_WHAT TO PRODUCE_
Starting at the top of the data and ending with the line that holds "the second column.", transcribe each line exactly; include both ends.

_MATERIAL SUPPLIED_
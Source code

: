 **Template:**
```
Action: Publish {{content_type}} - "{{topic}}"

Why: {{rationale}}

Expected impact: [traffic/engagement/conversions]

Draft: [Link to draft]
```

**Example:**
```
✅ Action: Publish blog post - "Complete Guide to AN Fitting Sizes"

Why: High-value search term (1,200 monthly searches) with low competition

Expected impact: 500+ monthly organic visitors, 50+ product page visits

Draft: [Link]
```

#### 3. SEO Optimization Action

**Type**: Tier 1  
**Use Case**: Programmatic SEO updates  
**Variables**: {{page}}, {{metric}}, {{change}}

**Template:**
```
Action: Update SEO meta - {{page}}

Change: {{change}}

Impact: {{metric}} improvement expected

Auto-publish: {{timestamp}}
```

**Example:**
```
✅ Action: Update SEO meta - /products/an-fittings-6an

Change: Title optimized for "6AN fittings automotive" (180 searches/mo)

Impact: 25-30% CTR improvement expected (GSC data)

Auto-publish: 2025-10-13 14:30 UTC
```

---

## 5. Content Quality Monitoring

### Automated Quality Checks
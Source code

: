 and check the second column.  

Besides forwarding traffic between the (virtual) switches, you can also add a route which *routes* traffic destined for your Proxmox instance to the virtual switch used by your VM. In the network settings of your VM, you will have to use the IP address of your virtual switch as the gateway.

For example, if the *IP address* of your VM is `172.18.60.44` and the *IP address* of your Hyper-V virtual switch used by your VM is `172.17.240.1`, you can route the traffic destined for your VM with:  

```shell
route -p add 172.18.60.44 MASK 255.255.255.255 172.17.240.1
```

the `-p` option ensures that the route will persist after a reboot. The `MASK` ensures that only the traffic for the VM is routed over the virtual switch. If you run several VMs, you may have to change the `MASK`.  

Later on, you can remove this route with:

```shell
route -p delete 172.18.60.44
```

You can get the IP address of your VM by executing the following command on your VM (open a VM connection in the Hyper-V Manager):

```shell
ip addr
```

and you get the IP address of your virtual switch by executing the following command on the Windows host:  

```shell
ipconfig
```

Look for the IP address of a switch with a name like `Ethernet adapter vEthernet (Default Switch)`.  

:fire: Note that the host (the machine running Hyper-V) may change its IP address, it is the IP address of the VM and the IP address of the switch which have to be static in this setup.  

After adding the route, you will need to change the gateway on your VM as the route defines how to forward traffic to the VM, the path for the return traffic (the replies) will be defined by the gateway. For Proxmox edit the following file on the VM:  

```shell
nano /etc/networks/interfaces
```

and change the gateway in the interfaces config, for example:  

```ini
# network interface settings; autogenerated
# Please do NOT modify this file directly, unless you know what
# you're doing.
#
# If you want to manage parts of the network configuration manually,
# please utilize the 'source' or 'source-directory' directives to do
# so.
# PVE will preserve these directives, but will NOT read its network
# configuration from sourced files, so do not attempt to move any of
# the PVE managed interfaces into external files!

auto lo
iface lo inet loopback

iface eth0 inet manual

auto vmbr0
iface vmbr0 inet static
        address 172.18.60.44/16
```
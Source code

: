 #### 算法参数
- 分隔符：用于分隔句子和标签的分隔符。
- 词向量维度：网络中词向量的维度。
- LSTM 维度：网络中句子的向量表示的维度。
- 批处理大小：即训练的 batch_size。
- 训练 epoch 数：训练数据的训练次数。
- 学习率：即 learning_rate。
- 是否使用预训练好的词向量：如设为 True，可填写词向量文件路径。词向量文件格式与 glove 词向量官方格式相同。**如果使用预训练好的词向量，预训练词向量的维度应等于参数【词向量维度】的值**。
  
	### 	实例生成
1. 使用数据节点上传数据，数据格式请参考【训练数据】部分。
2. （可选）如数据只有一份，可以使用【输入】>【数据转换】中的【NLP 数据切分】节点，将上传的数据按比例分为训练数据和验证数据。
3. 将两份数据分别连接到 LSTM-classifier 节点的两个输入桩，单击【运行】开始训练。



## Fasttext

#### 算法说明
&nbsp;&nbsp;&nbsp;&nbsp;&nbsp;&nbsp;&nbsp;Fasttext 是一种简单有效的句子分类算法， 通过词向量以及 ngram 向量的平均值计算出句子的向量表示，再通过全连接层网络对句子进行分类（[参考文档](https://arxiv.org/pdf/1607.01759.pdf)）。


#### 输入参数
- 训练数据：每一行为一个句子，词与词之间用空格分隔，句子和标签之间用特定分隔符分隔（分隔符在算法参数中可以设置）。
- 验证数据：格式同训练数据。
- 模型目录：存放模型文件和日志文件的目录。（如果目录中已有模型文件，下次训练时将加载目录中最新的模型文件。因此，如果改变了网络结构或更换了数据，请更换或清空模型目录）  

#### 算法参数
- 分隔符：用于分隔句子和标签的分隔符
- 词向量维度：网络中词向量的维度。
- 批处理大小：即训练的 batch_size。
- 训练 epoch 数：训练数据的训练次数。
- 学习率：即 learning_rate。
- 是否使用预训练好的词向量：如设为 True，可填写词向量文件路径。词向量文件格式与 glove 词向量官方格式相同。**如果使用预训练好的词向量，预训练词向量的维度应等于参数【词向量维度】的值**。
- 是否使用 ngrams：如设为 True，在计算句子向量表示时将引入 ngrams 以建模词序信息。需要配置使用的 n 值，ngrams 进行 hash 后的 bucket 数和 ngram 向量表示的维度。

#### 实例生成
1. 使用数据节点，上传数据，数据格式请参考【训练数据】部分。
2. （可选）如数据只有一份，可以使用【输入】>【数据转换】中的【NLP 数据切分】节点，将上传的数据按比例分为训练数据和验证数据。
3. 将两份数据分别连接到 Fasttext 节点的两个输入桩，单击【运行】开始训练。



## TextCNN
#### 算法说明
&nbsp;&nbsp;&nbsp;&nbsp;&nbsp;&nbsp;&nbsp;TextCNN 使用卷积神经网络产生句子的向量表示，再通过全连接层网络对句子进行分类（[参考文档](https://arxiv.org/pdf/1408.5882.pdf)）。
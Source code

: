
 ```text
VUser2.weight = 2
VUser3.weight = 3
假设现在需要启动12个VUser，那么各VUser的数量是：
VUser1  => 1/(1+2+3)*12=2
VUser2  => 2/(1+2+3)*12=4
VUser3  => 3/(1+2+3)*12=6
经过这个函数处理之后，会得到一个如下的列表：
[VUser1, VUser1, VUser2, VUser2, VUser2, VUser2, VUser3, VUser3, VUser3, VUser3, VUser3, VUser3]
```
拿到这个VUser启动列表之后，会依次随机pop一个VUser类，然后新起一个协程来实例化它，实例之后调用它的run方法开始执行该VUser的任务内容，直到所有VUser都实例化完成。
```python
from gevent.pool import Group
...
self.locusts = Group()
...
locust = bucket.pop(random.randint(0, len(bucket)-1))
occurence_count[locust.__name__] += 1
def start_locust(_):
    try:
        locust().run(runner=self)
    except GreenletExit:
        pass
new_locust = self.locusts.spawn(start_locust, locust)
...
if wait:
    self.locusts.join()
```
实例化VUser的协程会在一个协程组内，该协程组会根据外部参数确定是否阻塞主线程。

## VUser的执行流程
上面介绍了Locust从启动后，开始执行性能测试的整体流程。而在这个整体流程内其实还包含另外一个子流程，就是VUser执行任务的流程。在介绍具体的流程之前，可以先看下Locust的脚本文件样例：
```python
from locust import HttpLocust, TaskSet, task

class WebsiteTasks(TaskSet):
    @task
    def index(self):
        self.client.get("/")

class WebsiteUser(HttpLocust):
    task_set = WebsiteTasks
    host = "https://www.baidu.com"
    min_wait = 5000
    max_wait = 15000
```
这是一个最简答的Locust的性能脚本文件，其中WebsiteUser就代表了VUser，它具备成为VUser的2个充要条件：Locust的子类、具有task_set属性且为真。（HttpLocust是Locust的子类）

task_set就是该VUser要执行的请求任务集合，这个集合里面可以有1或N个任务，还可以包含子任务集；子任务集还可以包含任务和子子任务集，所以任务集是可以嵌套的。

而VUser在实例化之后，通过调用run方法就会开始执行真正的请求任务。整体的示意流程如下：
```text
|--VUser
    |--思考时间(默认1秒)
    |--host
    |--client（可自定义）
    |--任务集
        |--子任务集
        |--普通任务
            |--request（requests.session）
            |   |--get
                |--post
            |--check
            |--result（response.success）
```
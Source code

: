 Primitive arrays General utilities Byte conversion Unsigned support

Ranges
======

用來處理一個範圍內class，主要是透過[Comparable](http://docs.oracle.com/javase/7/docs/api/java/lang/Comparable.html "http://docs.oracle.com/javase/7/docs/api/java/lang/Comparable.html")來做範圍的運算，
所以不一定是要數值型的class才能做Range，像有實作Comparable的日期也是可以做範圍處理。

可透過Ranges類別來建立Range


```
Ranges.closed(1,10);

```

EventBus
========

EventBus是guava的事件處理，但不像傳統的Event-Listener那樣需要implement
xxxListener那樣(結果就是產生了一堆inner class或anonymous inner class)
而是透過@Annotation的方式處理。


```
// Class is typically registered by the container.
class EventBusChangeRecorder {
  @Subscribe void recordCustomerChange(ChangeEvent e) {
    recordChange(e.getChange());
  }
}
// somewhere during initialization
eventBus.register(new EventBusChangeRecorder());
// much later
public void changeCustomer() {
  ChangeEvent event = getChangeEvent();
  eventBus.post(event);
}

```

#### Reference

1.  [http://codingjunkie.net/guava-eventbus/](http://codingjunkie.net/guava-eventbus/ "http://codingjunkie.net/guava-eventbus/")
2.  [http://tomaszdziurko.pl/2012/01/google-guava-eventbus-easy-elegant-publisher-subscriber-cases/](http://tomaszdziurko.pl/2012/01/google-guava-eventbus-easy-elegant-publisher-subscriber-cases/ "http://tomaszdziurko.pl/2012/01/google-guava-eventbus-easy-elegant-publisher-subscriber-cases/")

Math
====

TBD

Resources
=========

_ANSWER TO THE PROBLEM_
Source code

: **Template:**
```
Action: Publish {{content_type}} - "{{topic}}"

Why: {{rationale}}

Expected impact: [traffic/engagement/conversions]

Draft: [Link to draft]
```

**Example:**
```
✅ Action: Publish blog post - "Complete Guide to AN Fitting Sizes"

Why: High-value search term (1,200 monthly searches) with low competition

Expected impact: 500+ monthly organic visitors, 50+ product page visits

Draft: [Link]
```

#### 3. SEO Optimization Action

**Type**: Tier 1  
**Use Case**: Programmatic SEO updates  
**Variables**: {{page}}, {{metric}}, {{change}}

**Template:**
```
Action: Update SEO meta - {{page}}

Change: {{change}}

Impact: {{metric}} improvement expected

Auto-publish: {{timestamp}}
```

**Example:**
```
✅ Action: Update SEO meta - /products/an-fittings-6an

Change: Title optimized for "6AN fittings automotive" (180 searches/mo)

Impact: 25-30% CTR improvement expected (GSC data)

Auto-publish: 2025-10-13 14:30 UTC
```

---

## 5. Content Quality Monitoring

### Automated Quality Checks
Source code

: and check the second column.  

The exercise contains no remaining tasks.